Managed OpenSearch¶

Service ownership

Owner: data-platform (data-pm@clouddigit.ai) — Status: GA — Last audited: 2026-05-11

Managed OpenSearch 2.x with OpenSearch Dashboards bundled. Search, log analytics, and security analytics in one engine.

What it is¶

OpenSearch (the Apache 2.0-licensed Elasticsearch fork) provisioned and operated by Cloud Digit. Includes the Dashboards plugin for visualization; alerting, anomaly-detection, security-analytics plugins are available.

Versions¶

OpenSearch 2.11, 2.13, 2.15.

Topologies¶

Topology	Use case
Single-node	Dev / small data
3-node HA	Standard production, ≤ 1 TB
Multi-node sharded	Larger production (with dedicated master nodes)
Hot-warm-cold tiers	Time-series logs with tiered retention

Use cases¶

Application search (faceted, full-text)
Log analytics — fed by SIEM or directly from app logs
Metrics analytics
Security analytics (with the SIEM plugin)
Vector search (8.x KNN; or use the dedicated Vector Database)

Pricing¶

Per-node-hour by flavor + storage. See Pricing.

Managed SIEM — common downstream consumer
Vector Database

Operate this service¶

AdministrationOperationTroubleshooting

OpenSearch 2.x clusters for full-text search, log analytics, and metrics.

Sizing¶

Workload	Master nodes	Data nodes	Per-data RAM
Dev / small search	0 (combined)	2	8 GB
Production search	3	3+	16–64 GB
Logs / observability	3	5+	32–64 GB
Vector search at scale	3	5+ (GPU-able)	64+ GB

Dedicated master nodes at 3+ for stable cluster operations under load. Don't combine master+data in production.

IAM¶

Role	Can do
`os.viewer`	Read cluster metadata, indices
`os.reader`	Search assigned indices
`os.writer`	Index documents
`os.index-admin`	Create/delete indices, manage mappings
`os.cluster-admin`	Above + node management, snapshot policy

Fine-grained access control: index patterns + field-level restrictions for sensitive logs.

Index lifecycle (ISM)¶

Index State Management policies for log workloads:

yaml policy: states: - name: hot actions: [] transitions: [{state_name: warm, conditions: {min_index_age: '7d'}}] - name: warm actions: [{force_merge: {max_num_segments: 1}}] transitions: [{state_name: cold, conditions: {min_index_age: '30d'}}] - name: cold actions: [{allocation: {require: {box_type: warm}}}] transitions: [{state_name: delete, conditions: {min_index_age: '365d'}}] - name: delete actions: [{delete: {}}]

Without ISM, log indices grow unbounded.

Sharding strategy¶

A single shard should be 20–50 GB. For a 1 TB index: ~20–50 shards.
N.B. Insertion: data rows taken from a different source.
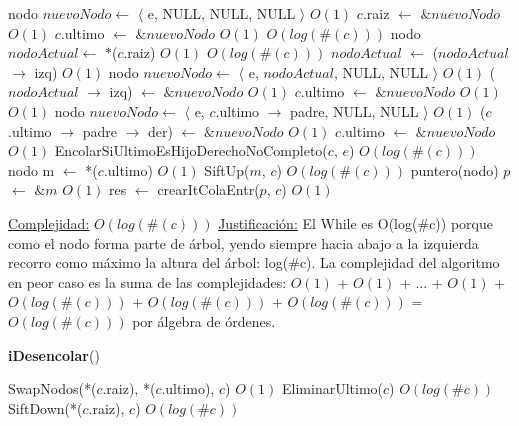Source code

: \begin{Algoritmos}
\begin{algorithmic}[1]
        \State nodo $nuevoNodo \gets$ $\langle$ e, NULL, NULL, NULL $\rangle$   \Comment $O(1)$
        \State $c$.raiz $\gets$ $\& nuevoNodo$ \Comment $O(1)$
        \State $c$.ultimo $\gets$ $\& nuevoNodo$ \Comment $O(1)$
    \Else
          \Comment $O(log(\#(c)))$
            \State nodo $nodoActual \gets$ $*$($c$.raiz) \Comment $O(1)$
              \Comment $O(log(\#(c)))$
                \State $nodoActual$ $\gets$ ($nodoActual$ $\to$ izq)  \Comment $O(1)$
            \EndWhile
            \State nodo $nuevoNodo \gets$ $\langle$ e, $nodoActual$, NULL, NULL $\rangle$   \Comment $O(1)$
            \State ($nodoActual$ $\to$ izq) $\gets$ $\& nuevoNodo$ \Comment $O(1)$
            \State $c$.ultimo $\gets$ $\& nuevoNodo$ \Comment $O(1)$
        \Else
              \Comment $O(1)$
                \State nodo $nuevoNodo \gets$ $\langle$ e, $c$.ultimo $\to$ padre, NULL, NULL $\rangle$   \Comment $O(1)$
                \State ($c$.ultimo $\to$ padre $\to$ der) $\gets$ $\& nuevoNodo$ \Comment $O(1)$
                \State $c$.ultimo $\gets$ $\& nuevoNodo$ \Comment $O(1)$
            \Else %
                \State EncolarSiUltimoEsHijoDerechoNoCompleto($c$, $e$) \Comment $O(log(\#(c)))$
            \EndIf
        \EndIf
    \EndIf
    \State nodo m $\gets$ *($c$.ultimo) \Comment $O(1)$
    \State SiftUp($m$, $c$) \Comment $O(log(\#(c)))$
    \State puntero(nodo) $p$ $\gets$ $\&m$ \Comment $O(1)$
    \State res $\gets$ crearItColaEntr($p$, $c$) \Comment $O(1)$

    \medskip
    \Statex \underline{Complejidad:} $O(log(\#(c)))$
    \Statex \underline{Justificaci\'on:} El While es O(log($\#$c)) porque como el nodo forma parte de \'arbol, yendo siempre hacia abajo a la izquierda recorro como m\'aximo la altura del \'arbol: log($\#$c). La complejidad del algoritmo en peor caso es la suma de las complejidades: $O(1)$ + $O(1)$ + ... + $O(1)$ + $O(log(\#(c)))$ + $O(log(\#(c)))$ + $O(log(\#(c)))$ = $O(log(\#(c)))$ por \'algebra de \'ordenes.
\end{algorithmic}


\begin{algorithm}[H]
{\textbf{iDesencolar}()}
\begin{algorithmic}[1]
    
    \State SwapNodos(*($c$.raiz), *($c$.ultimo), $c$) \Comment $O(1)$
    \State EliminarUltimo($c$) \Comment $O(log(\#c))$
    \State SiftDown(*($c$.raiz), $c$) \Comment $O(log(\#c))$
    

\end{algorithmic}
\end{algorithm}
\end{Algoritmos}
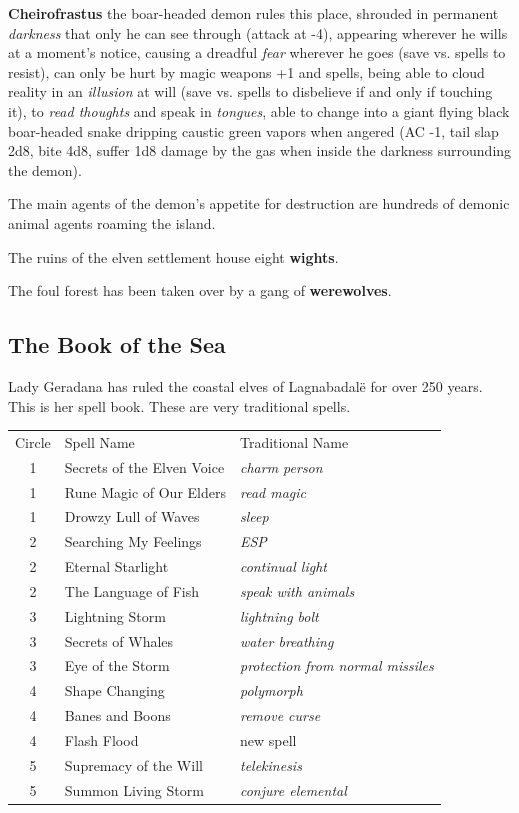 \documentclass[11pt]{bxart}
\begin{document}
\textbf{Cheirofrastus} the boar-headed demon rules this place,
shrouded in permanent \emph{darkness} that only he can see through
(attack at -4), appearing wherever he wills at a moment's notice,
causing a dreadful \emph{fear} wherever he goes (save vs. spells to
resist), can only be hurt by magic weapons +1 and spells, being able
to cloud reality in an \emph{illusion} at will (save vs. spells to
disbelieve if and only if touching it), to \emph{read thoughts} and
speak in \emph{tongues}, able to change into a giant flying black
boar-headed snake dripping caustic green vapors when angered (AC -1,
tail slap 2d8, bite 4d8, suffer 1d8 damage by the gas when inside the
darkness surrounding the demon).

The main agents of the demon's appetite for destruction are hundreds
of demonic animal agents roaming the island.

The ruins of the elven settlement house eight \textbf{wights}.

The foul forest has been taken over by a gang of \textbf{werewolves}.

\subsection{The Book of the Sea}
\label{sec:book-of-the-sea}

Lady Geradana has ruled the coastal elves of Lagnabadalë for over 250
years. This is her spell book. These are very traditional spells.

\begin{table}[!h]
  \small
  \centering
  \begin{tabular}{cll}
    Circle & Spell Name & Traditional Name \\
    \cmidrule(lr){1-1}\cmidrule(lr){2-2}\cmidrule(lr){3-3}
    1 & Secrets of the Elven Voice & \emph{charm person} \\
    1 & Rune Magic of Our Elders & \emph{read magic} \\
    1 & Drowzy Lull of Waves & \emph{sleep} \\
    2 & Searching My Feelings & \emph{ESP} \\
    2 & Eternal Starlight & \emph{continual light} \\
    2 & The Language of Fish & \emph{speak with animals} \\
    3 & Lightning Storm & \emph{lightning bolt} \\
    3 & Secrets of Whales & \emph{water breathing} \\
    3 & Eye of the Storm & \emph{protection from normal missiles} \\
    4 & Shape Changing & \emph{polymorph}\\
    4 & Banes and Boons & \emph{remove curse} \\
    4 & Flash Flood & new spell \\
    5 & Supremacy of the Will & \emph{telekinesis} \\
    5 & Summon Living Storm & \emph{conjure elemental} \\
  \end{tabular}
\end{table}
\end{document}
Too few = hot shards; too many = overhead.

bash cd db os index template put \ --name acme-logs \ --pattern 'acme-logs-*' \ --shards 10 \ --replicas 1

Backup¶

Daily snapshot to S3 (managed); retention 7 days default. Cross-region replication via cross-cluster snapshot copy.

Related¶

Metrics¶

Metric	Healthy	Alert
`os.cluster.health`	`green`	`yellow` / `red`
`os.cluster.relocating_shards`	0–N (during ops)	sustained > 0
`os.cluster.unassigned_shards`	0	> 0
`os.jvm.heap_used_pct`	< 75%	> 85%
`os.indices.search.latency_ms` p99	< 100 ms (search)	> 500 ms
`os.indices.indexing.latency_ms` p99	< 50 ms	> 200 ms
`os.thread_pool.search.queue`	< 100	> 1000
`os.thread_pool.search.rejected_24h`	0	> 0

Index template management¶

Templates apply to new indices matching a pattern:

bash cd db os index template put --name acme-logs \ --pattern 'acme-logs-*' \ --settings '{"number_of_shards": 10, "number_of_replicas": 1}' \ --mappings @mappings/acme-logs-mapping.json

Changing a template doesn't affect existing indices — only new ones. Reindex or wait for ISM rollover.

Reindex for breaking schema changes¶

bash cd db os reindex \ --source acme-logs-2026-04 \ --dest acme-logs-2026-04-v2 \ --query '{"match_all":{}}'

Async; track via _tasks API. Test on a copy before doing production indices.

Slow logs¶

bash cd db os param set --cluster acme-search-prod \ --search-slowlog-threshold 1s \ --indexing-slowlog-threshold 500ms

Slow query logs ship to a S3 bucket via the platform.

Cluster restart¶

Rolling restart for major version upgrade:

bash cd db os upgrade --cluster acme-search-prod --target-version 2.13 --strategy rolling

Each node drains, restarts, rejoins, recovers shards. Service remains online (with reduced capacity during the rolling window).

Snapshot policy¶

bash cd db os snapshot policy set --cluster acme-search-prod \ --schedule "0 2 * * *" --tz Asia/Dhaka \ --retention-days 30 \ --indices 'acme-*'

Related¶

Cluster red¶

os.cluster.health = red means at least one primary shard is missing.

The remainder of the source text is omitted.